Nos encontramos situados en un extremo de lo que en 1983 Gianni Vattimo y otros filósofos italianos denominaron pensamiento débil. Con ello intentaban prevenirnos de un pensamiento no fundamentado en la historia, en la dialéctica y la reflexión organizada a través de la lógica y la razón, sino uno más bien menguado, sin raíces claras y, sobre todo, disperso y cancerígeno. “Como base de esta debilidad del pensamiento en relación a lo que existe —pensamiento que reduce su tarea a un gustoso tomar nota de las formas espirituales transmitidas— se encuentra el oscurecimiento de la verdad” (G. Vattimo)
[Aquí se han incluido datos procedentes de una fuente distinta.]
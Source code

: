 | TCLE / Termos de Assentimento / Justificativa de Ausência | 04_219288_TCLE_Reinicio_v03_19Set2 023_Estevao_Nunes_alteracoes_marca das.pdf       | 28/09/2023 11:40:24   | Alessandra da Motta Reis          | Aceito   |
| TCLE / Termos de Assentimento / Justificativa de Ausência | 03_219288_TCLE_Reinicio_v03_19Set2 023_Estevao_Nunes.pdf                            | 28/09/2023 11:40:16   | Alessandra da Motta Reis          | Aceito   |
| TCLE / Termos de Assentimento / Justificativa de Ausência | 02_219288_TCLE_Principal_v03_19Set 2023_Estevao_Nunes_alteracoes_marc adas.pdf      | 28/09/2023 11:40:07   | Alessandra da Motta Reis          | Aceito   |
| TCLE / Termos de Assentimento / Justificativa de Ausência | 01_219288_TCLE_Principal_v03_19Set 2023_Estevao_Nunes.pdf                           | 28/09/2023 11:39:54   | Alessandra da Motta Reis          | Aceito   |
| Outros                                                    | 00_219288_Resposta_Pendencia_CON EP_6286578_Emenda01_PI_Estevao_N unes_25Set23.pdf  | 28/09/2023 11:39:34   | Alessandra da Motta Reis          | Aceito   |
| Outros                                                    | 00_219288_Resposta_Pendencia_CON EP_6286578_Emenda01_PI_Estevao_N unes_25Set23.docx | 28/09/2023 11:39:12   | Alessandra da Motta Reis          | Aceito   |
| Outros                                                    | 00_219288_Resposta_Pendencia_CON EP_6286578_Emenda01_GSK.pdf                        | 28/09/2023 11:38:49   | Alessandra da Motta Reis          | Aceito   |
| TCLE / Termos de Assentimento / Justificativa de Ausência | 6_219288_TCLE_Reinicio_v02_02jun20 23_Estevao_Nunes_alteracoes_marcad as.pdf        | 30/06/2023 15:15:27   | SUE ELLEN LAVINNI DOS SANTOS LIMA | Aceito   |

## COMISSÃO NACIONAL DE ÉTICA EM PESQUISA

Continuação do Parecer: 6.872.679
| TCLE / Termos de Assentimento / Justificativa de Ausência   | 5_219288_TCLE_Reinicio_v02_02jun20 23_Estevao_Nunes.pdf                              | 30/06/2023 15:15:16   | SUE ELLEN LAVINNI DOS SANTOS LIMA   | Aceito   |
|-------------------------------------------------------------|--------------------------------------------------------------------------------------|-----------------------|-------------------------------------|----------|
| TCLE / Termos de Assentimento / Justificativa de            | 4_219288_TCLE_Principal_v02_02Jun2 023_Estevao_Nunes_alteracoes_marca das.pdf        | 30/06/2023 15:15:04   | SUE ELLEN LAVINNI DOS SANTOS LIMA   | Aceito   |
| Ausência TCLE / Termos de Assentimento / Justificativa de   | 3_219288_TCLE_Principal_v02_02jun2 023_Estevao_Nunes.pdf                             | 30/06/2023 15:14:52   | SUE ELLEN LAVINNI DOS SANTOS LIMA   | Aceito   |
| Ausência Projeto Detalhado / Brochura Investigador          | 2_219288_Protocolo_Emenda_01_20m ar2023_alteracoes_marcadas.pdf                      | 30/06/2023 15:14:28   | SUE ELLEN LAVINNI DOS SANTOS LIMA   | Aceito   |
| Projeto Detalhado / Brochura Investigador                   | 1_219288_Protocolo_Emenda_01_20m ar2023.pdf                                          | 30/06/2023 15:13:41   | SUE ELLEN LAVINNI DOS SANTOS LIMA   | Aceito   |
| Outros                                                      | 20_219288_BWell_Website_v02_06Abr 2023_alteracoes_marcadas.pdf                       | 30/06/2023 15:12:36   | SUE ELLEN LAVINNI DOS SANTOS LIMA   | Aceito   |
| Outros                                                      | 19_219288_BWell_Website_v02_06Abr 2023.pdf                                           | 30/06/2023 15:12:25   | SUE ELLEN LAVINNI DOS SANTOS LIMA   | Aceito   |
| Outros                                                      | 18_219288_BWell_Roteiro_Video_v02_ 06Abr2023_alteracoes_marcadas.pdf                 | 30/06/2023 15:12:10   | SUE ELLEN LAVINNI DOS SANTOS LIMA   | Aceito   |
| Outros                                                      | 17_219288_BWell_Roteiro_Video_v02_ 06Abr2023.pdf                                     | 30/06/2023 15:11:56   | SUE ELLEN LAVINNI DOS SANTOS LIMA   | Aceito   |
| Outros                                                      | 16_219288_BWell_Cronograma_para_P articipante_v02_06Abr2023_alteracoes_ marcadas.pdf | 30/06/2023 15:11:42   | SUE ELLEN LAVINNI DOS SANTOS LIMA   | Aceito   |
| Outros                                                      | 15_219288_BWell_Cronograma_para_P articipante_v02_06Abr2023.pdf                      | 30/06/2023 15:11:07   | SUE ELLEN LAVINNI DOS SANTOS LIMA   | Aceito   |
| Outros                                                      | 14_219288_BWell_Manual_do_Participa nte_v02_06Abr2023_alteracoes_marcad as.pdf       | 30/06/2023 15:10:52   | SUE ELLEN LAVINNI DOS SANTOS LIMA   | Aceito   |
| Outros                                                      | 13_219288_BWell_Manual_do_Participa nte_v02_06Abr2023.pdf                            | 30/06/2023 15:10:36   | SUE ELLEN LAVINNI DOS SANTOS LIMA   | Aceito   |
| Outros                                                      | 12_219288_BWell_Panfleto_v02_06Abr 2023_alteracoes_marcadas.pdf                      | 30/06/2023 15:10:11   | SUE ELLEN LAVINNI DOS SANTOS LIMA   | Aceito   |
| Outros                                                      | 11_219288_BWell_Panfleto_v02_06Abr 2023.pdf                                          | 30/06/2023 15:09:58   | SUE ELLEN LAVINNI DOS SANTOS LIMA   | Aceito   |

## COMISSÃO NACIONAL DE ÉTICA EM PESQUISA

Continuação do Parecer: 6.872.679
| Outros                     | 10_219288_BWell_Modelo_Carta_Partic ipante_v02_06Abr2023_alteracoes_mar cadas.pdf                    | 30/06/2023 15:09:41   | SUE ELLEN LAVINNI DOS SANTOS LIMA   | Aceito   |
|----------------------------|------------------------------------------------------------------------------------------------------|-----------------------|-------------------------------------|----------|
La verdad se oscurece porque el pensamiento ha abandonado sus orígenes de confrontación y conversación dialéctica y se ha vuelto colección de estereotipos, rumia de ideologías desgastadas y sin sustento; se ha tornado… comunicación.
Ha sucedido la temida desgracia: el individuo ha muerto en pos de integrarse a una colectividad que no lo redime o conforta (ya no hay ideología social), sino que lo devora y lo transforma en consumidor de contenidos fatuos, débiles y sin calorías. El grito en la red es el alarido de un fantasma que alguna vez fue hueso y carne, la expresión de un vacío histórico o racional del que sólo pueden obtenerse conclusiones a medias. No hay cuerpo social, sino sombra y silueta difusa.
El ideal de que el individuo modificara lo social con su presencia y así reforzara la justicia, la buena convivencia o el progreso colectivo parece haber fracasado. El anonimato desde el que algunas voces se expresan en las redes (que no la confidencialidad pactada con instituciones o asociaciones humanistas) posee dos vertientes obvias: la menos importante es la de omitir el nombre del remitente y lanzar la piedra desde la masa amorfa; pero la que realmente trasciende es la que nos dice que el mero hecho de sostener nuestra reflexión y juicio moral en las redes sociales nos torna ya anónimos a priori, indiferentes, autómatas que recitan manifiestos demacrados o débiles (y esto pese a las consecuencias reales e incluso mortales que acarrean las voces desde la red).